Announcement

Collapse
No announcement yet.
X
  • Filter
  • Time
  • Show
Clear All
new posts

  • Matching and diff-in-diff with multiple treatment periods

    Dear Statalist community,

    I want to execute a matching based on pscore followed by a Diff-in-diff estimation.

    My data is on the nidividual-level and comprises the years 1998-2010. I would like to study the impact of the displacement of an individual on its earnings 5 years following the displacement year. I have a variable displaced=1 the year of displacement for the displaced individual, treatment_=1 all over the period if the individual belongs to the treatment group and 0 if he belongs to the control group, post=1 in the period post-displacement for all individuals and an interaction variable postxtreatment for the displaced individual in the post displacement period.

    I will run a diff-in-diff regression based on this code :

    xtreg dailyearnings i.treatment_ i.post i.treatment_#i.post i.year, fe
    (I am not quite sure whether I should include the treatment variable since I include a fixed effect, but I will cope with that after solving the matching problem).

    I have multiple treatment periods, that means that an individual can be displaced in any year between 2002 and 2005. So there is no obvious year to use to distinguish pre- and post- for the control group. I will this match treatment-control pairs, based on their probability to be displaced. My problem is the following : I want to match the individuals by cohort. Example with cohort 2005 : A worker displaced in 2005 is matched with and individual who has NOT been displaced in 2005 (based on their 2004 characteristics, so their 2004 probability of being displaced) BUT that who may have been displaced after 2005 (the only restriction imposed is that workers has earnings in at least on of the fixe years after displacement). In this case, it is possible that the treatment individual in this year will become the control individual in another year.

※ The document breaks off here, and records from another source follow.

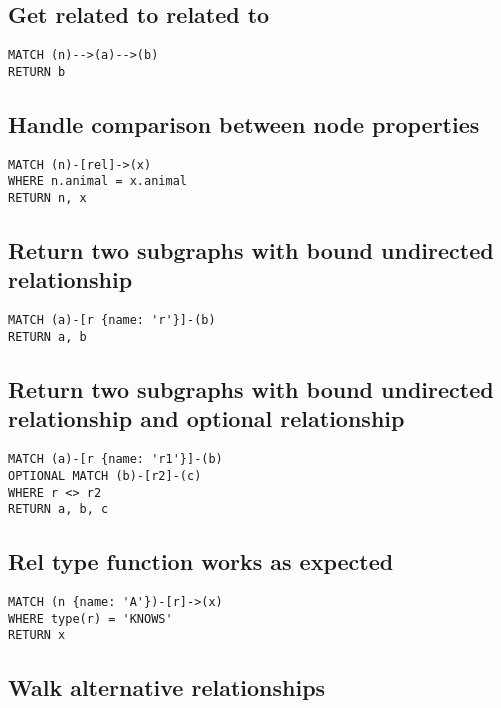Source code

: \subsection{Get related to related to}

\begin{lstlisting}
MATCH (n)-->(a)-->(b)
RETURN b
\end{lstlisting}

\subsection{Handle comparison between node properties}

\begin{lstlisting}
MATCH (n)-[rel]->(x)
WHERE n.animal = x.animal
RETURN n, x
\end{lstlisting}

\subsection{Return two subgraphs with bound undirected relationship}

\begin{lstlisting}
MATCH (a)-[r {name: 'r'}]-(b)
RETURN a, b
\end{lstlisting}

\subsection{Return two subgraphs with bound undirected relationship and optional relationship}

\begin{lstlisting}
MATCH (a)-[r {name: 'r1'}]-(b)
OPTIONAL MATCH (b)-[r2]-(c)
WHERE r <> r2
RETURN a, b, c
\end{lstlisting}

\subsection{Rel type function works as expected}

\begin{lstlisting}
MATCH (n {name: 'A'})-[r]->(x)
WHERE type(r) = 'KNOWS'
RETURN x
\end{lstlisting}

\subsection{Walk alternative relationships}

    In order to do so, I have thought about doing the following :
    I take different files for each displacement year (2002, 20003, 2004, 2005). I constitute pair of individuals for each year (displaced - non displaced). Then I merge them with the principal dataset, so I have 5 files for the five cohort (but the same individuals can appear in the different files as control of treated individual). For each file, I create a cohort variable, and the treatment variable. and a new "id" variable composed of the pair-code of the individual concatenated with the cohort number. Then I pool the 5 files. I will have a file containing several time the same individuals.

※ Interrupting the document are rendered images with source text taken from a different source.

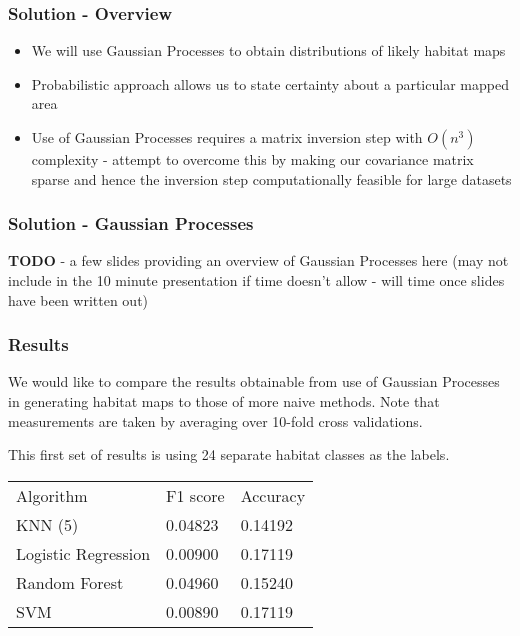 \documentclass{beamer}
\begin{document}
\begin{frame}
    \frametitle{Solution - Overview}
    \begin{itemize}
        \item We will use Gaussian Processes to obtain distributions of likely habitat maps
        \item Probabilistic approach allows us to state certainty about a particular mapped area
        \item Use of Gaussian Processes requires a matrix inversion step with $O(n^3)$ complexity - attempt to overcome this by making our covariance matrix sparse and hence the inversion step computationally feasible for large datasets
    \end{itemize}
\end{frame}

\begin{frame}
    \frametitle{Solution - Gaussian Processes}
    \textbf{TODO} - a few slides providing an overview of Gaussian Processes here (may not include in the 10 minute presentation if time doesn't allow - will time once slides have been written out)
\end{frame}

\begin{frame}
    \frametitle{Results}
    We would like to compare the results obtainable from use of Gaussian Processes in generating habitat maps to those of more naive methods. Note that measurements are taken by averaging over 10-fold cross validations.

    This first set of results is using 24 separate habitat classes as the labels.

    \begin{tabular}{l | l | l}
        Algorithm & F1 score & Accuracy \\
        KNN (5) & 0.04823 &  0.14192 \\
        Logistic Regression & 0.00900 & 0.17119 \\
        Random Forest & 0.04960 &  0.15240 \\
        SVM & 0.00890 & 0.17119 \\
    \end{tabular}

\end{frame}
\end{document}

    Do you thing this is a correct manner to do things ? I do not want to compare my displaced individuals with individuals that will not be displaced all over the period because I think it will introduce a bias. What do you think ?

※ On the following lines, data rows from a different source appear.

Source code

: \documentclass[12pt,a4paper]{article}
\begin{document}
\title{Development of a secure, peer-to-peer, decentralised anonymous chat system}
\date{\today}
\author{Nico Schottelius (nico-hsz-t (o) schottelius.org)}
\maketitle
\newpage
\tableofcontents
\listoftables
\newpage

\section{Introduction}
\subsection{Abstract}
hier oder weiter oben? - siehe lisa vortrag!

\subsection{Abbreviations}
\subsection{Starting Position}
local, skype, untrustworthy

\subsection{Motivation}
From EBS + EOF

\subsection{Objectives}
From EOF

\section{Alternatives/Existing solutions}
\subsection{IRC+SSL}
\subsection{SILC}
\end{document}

    Thank you in advance for your support!

    Kind regards,
    Eugenie

  • #2
    First the simple question, whether to include i.treatment in the model along with i.post and i.treatment_post and fixed effects. In one sense it makes no difference. As I think you have in mind, i.treatment will be a fixed attribute of each individual, and so it will be colinear with the fixed effects and Stata will omit it if you try to include it. So you will end up with a model that excludes it either way. But, perhaps surpisingly, I recommend that you include it nevertheless. That's because doing so gives you one more check on your data. If you write the code including i.treatment, Stata will check for colinearity. If there is an error in the i.treatment or individual ID variables, the colinearity may not be found and Stata will include it. So if you see output for i.treatment you will know that you have a problem in your data. If you just write the regression without i.treatment, such a data error would go unnoticed at that point, and would probably show up at some later point in your workflow, probably at the most embarrassing or inconvenient possible time. So I urge you to leave it in as an insurance policy, and check the output to make sure that Stata omits it for you.

    With regard to the matching, I think you are making this too complicated. What exactly are you hoping to accomplish with the matching? Any attributes of individuals that are invariant over time will automatically be adjusted for by the fixed effects. Any time-specific events that apply to all individuals will be automatically adjusted for by the i.year variables. So the only thing left to adjust for by matching are variables that vary both over time and across persons. But to effectively match for that, you will have to find in your data pairs of individuals who exhibit the same, or close to the same, patterns of variation in these variables over time. With 12 years of data, there is a lot of latitude for two people's histories on any variable to diverge substantially. Consequently, I think you will find that this kind of variation will be extremely difficult to find matches for.

    I am going out a bit on a limb here because I don't know exactly what your context is, and if I knew it might be outside my area of expertise. But from general principles, I could say that it would be an unusual situation that would permit you to successfully match many individuals in this way. Yes propensity score matching allows some laxity, but my instinct is that the degree of matching you would create with propensity scoring would be fairly low.

    In the past I have, myself, argued on this Forum for doing some matching on exposure time before embarking on a DID analysis. But more recently I have been pointed to generalized DID analysis (see https://www.ipr.northwestern.edu/wor.../Day%204.2.pdf), which demonstrates that matching is not really needed here either.

    Comment


    • #3
      Thank you very much for the answer !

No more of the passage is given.